## EXERCISE PROMPT
With nothing added or dropped, copy the data that follows exactly.

(Stored entries)
<<<<
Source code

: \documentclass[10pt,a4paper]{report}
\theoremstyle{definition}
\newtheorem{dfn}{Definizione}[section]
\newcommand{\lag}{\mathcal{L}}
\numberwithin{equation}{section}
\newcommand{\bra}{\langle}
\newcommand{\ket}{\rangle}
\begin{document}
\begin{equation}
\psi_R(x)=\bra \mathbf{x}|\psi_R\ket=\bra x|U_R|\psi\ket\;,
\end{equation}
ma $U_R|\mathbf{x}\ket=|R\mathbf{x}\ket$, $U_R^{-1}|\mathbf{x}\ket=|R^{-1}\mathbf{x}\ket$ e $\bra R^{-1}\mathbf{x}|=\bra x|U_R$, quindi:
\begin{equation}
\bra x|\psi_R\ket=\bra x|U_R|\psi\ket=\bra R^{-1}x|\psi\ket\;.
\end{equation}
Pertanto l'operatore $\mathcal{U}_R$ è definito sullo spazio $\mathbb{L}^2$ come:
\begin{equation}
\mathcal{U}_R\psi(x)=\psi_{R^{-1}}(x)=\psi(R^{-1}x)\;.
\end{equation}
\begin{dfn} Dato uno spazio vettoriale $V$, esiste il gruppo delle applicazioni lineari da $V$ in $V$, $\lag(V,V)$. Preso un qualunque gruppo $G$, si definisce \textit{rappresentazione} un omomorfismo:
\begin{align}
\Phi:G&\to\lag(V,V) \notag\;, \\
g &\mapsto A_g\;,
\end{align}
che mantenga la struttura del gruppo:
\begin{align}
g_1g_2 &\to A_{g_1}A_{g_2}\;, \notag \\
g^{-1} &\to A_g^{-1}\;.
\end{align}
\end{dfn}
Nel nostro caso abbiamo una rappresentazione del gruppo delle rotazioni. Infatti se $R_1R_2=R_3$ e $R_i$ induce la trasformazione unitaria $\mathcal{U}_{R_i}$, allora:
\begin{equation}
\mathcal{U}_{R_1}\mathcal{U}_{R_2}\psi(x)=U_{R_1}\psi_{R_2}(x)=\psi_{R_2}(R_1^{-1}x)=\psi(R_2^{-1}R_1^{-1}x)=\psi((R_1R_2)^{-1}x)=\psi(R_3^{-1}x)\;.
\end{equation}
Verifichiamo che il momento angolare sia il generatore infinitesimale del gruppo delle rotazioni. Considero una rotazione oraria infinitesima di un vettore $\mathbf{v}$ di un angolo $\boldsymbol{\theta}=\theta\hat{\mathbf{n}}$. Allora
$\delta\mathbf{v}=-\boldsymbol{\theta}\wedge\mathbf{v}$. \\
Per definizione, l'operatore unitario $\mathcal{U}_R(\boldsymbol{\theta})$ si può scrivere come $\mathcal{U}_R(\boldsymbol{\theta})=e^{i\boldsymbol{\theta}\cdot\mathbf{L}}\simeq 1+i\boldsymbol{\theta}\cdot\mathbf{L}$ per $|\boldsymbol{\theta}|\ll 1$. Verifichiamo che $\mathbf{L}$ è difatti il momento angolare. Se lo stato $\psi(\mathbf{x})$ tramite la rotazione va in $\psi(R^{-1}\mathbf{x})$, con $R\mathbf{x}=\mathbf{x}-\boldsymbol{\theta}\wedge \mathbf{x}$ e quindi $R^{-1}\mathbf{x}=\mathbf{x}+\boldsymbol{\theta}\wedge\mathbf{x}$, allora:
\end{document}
>>>>
## EXERCISE RESPONSE
Source code

: \documentclass[10pt,a4paper]{report}
\theoremstyle{definition}
\newtheorem{dfn}{Definizione}[section]
\newcommand{\lag}{\mathcal{L}}
\numberwithin{equation}{section}
\newcommand{\bra}{\langle}
\newcommand{\ket}{\rangle}
\begin{document}
\begin{equation}
\psi_R(x)=\bra \mathbf{x}|\psi_R\ket=\bra x|U_R|\psi\ket\;,
\end{equation}
ma $U_R|\mathbf{x}\ket=|R\mathbf{x}\ket$, $U_R^{-1}|\mathbf{x}\ket=|R^{-1}\mathbf{x}\ket$ e $\bra R^{-1}\mathbf{x}|=\bra x|U_R$, quindi:
\begin{equation}
\bra x|\psi_R\ket=\bra x|U_R|\psi\ket=\bra R^{-1}x|\psi\ket\;.
\end{equation}
Pertanto l'operatore $\mathcal{U}_R$ è definito sullo spazio $\mathbb{L}^2$ come:
\begin{equation}
\mathcal{U}_R\psi(x)=\psi_{R^{-1}}(x)=\psi(R^{-1}x)\;.
\end{equation}
\begin{dfn} Dato uno spazio vettoriale $V$, esiste il gruppo delle applicazioni lineari da $V$ in $V$, $\lag(V,V)$. Preso un qualunque gruppo $G$, si definisce \textit{rappresentazione} un omomorfismo:
\begin{align}
\Phi:G&\to\lag(V,V) \notag\;, \\
g &\mapsto A_g\;,
\end{align}
che mantenga la struttura del gruppo:
\begin{align}
g_1g_2 &\to A_{g_1}A_{g_2}\;, \notag \\
g^{-1} &\to A_g^{-1}\;.
\end{align}
\end{dfn}
Nel nostro caso abbiamo una rappresentazione del gruppo delle rotazioni. Infatti se $R_1R_2=R_3$ e $R_i$ induce la trasformazione unitaria $\mathcal{U}_{R_i}$, allora:
\begin{equation}
\mathcal{U}_{R_1}\mathcal{U}_{R_2}\psi(x)=U_{R_1}\psi_{R_2}(x)=\psi_{R_2}(R_1^{-1}x)=\psi(R_2^{-1}R_1^{-1}x)=\psi((R_1R_2)^{-1}x)=\psi(R_3^{-1}x)\;.
\end{equation}
Verifichiamo che il momento angolare sia il generatore infinitesimale del gruppo delle rotazioni. Considero una rotazione oraria infinitesima di un vettore $\mathbf{v}$ di un angolo $\boldsymbol{\theta}=\theta\hat{\mathbf{n}}$. Allora
$\delta\mathbf{v}=-\boldsymbol{\theta}\wedge\mathbf{v}$. \\
Per definizione, l'operatore unitario $\mathcal{U}_R(\boldsymbol{\theta})$ si può scrivere come $\mathcal{U}_R(\boldsymbol{\theta})=e^{i\boldsymbol{\theta}\cdot\mathbf{L}}\simeq 1+i\boldsymbol{\theta}\cdot\mathbf{L}$ per $|\boldsymbol{\theta}|\ll 1$. Verifichiamo che $\mathbf{L}$ è difatti il momento angolare. Se lo stato $\psi(\mathbf{x})$ tramite la rotazione va in $\psi(R^{-1}\mathbf{x})$, con $R\mathbf{x}=\mathbf{x}-\boldsymbol{\theta}\wedge \mathbf{x}$ e quindi $R^{-1}\mathbf{x}=\mathbf{x}+\boldsymbol{\theta}\wedge\mathbf{x}$, allora:
\end{document}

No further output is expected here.